Un señor barbado se sostiene en una pierna sobre la tabla mientras dobla la otra de lado, la “postura del árbol” se llama en la práctica de yoga. Lo increíble de la foto es que mantiene el balance en una tabla de surf mientras sobrepasa una gran ola. Al pie de la foto se lee la frase: “No puedes detener las olas, pero puedes aprender a surfear”. El personaje es Swami Satchidananda quien en los años setenta fue maestro espiritual, yogui y monje hindú.
Este año 2020 puso al mundo de rodillas: nos condujo a la vaciedad y nos hizo contemplar nuestra pequeñez. A la vez que nos hizo valorar lo importante: la salud, el amor, la familia, la naturaleza y los amigos, nos invitó a ir al interior de nosotros mismos. Una cita a la que al principio acudimos a regañadientes, con soberbia y desdén.
Las olas no se detienen ni se detendrán, es parte del misterio de la vida. Lo curioso es que cuando estás postrado descubres el vacío. Parafraseando al escritor inglés Steve Taylor, un vacío que puede ser negro, frío y causar temor, o bien, un espacio radiante que brilla con suave quietud. La única diferencia entre ambos es la aceptación.
Escribo esto mientras pasamos en la familia una gran prueba de aceptación y paciencia. Surfeamos las olas minuto a minuto con un solo pie, enfrentando la dificultad de mantener el balance. Aceptar lo que es. Impedir que la mente secuestre los pensamientos y nos arrastre al infierno. Mantener el equilibrio con la mirada enganchada hacia arriba. Si caemos de la tabla, la fuerza del mar nos abatirá.
El sostén es un gancho que surge del interior y se ancla a una fuerza que no vemos pero está ahí, es parte de nosotros y de la naturaleza, se encuentra en cada elemento, átomo y partícula del universo.
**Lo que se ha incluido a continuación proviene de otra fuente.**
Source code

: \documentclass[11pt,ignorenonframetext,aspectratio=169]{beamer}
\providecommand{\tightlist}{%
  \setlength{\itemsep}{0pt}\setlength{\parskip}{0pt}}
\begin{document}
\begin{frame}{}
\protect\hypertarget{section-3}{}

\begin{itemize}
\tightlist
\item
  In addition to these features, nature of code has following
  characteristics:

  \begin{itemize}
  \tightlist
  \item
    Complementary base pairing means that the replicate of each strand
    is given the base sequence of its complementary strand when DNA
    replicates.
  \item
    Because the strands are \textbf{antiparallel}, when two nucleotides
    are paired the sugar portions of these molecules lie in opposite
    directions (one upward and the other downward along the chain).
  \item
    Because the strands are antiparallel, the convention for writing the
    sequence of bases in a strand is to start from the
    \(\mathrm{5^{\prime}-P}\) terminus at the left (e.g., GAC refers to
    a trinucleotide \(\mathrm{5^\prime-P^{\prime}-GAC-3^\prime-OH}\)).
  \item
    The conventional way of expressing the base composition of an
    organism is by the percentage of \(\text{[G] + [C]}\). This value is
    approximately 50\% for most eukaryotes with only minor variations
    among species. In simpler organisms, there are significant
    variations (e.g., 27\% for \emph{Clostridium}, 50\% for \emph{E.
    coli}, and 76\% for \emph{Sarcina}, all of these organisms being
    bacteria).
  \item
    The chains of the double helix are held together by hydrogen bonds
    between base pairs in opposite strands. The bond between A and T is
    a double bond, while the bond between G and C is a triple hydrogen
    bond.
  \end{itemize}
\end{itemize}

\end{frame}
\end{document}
Pero, a pesar de estar siempre presente, nos desconectamos de ella por completo mil veces al día y visitamos el infierno mental.
Vivir el presente es una forma de anclaje. Es poner en práctica todo lo que hemos leído, aprendido, anhelado, como mantenernos abiertos y equilibrados ante los ineludibles cambios de corriente. Por momentos, lo logramos. La mente se detiene y disfruta cada detalle. Vislumbro una escena –como la que tantas veces hemos disfrutado– en la que la familia y los amigos estamos sentados alrededor de una mesa en un jardín, con una copa en la mano, y recordamos viajes y anécdotas mientras reímos a carcajadas y brindamos por la vida.
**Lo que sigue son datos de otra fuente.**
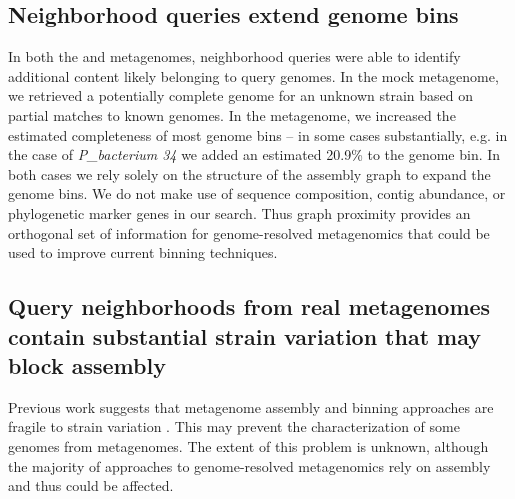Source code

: %
%
%

\subsection*{Neighborhood queries extend genome bins}

In both the \podarv and \hu metagenomes, neighborhood queries were
able to identify additional content likely belonging to query genomes.
In the \podarv mock metagenome, we retrieved a potentially complete
genome for an unknown strain based on partial matches to known
genomes. In the \hu metagenome, we increased the estimated
completeness of most genome bins -- in some cases substantially,
e.g. in the case of {\em P_bacterium 34}
we added an estimated 20.9\% to the genome bin.  In both cases we rely
solely on the structure of the assembly graph to expand the genome
bins. We do not make use of sequence composition, contig abundance, or
phylogenetic marker genes in our search. Thus graph proximity provides
an orthogonal set of information for genome-resolved metagenomics that
could be used to improve current binning techniques.

\subsection*{Query neighborhoods from real metagenomes contain substantial strain variation that may block assembly}

Previous work suggests that metagenome assembly and binning
approaches are fragile to strain variation \cite{CAMI,Awad155358}. This may
prevent the characterization of some genomes from metagenomes.  The extent of this problem is unknown, although
the majority of approaches to genome-resolved metagenomics rely on
assembly and thus could be affected.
A esa escena me aferro. Algo bueno saldrá de la agitación no sólo familiar sino mundial de este 2020. Confío en la fuerza de la vida que surgió después de un big bang, según nos dice la ciencia. O que, en el hecho de que toda especie viva tiene que sentirse amenazada para crecer, superarse y aprender a volar. Quiero pensar que este momento es parte de nuestro desarrollo. Si nos mantuviéramos en la comodidad del sillón de la vida, nunca creceríamos. Al igual que nos proponemos cargar pesas o decidimos comenzar a correr cuando queremos tonificar los músculos, el cuerpo al principio sufre, pero con el tiempo gana energía, tono y fortaleza.
Deseo con toda mi alma pensar que eso nos sucederá, que después de estos días de abismal vacío, todo el planeta como mi familia resurgirá más madura, aterrizada, sensible, unida y conectada con Dios.
Sin embargo, mientras eso sucede, seguimos surfeando con un solo pie las enormes olas.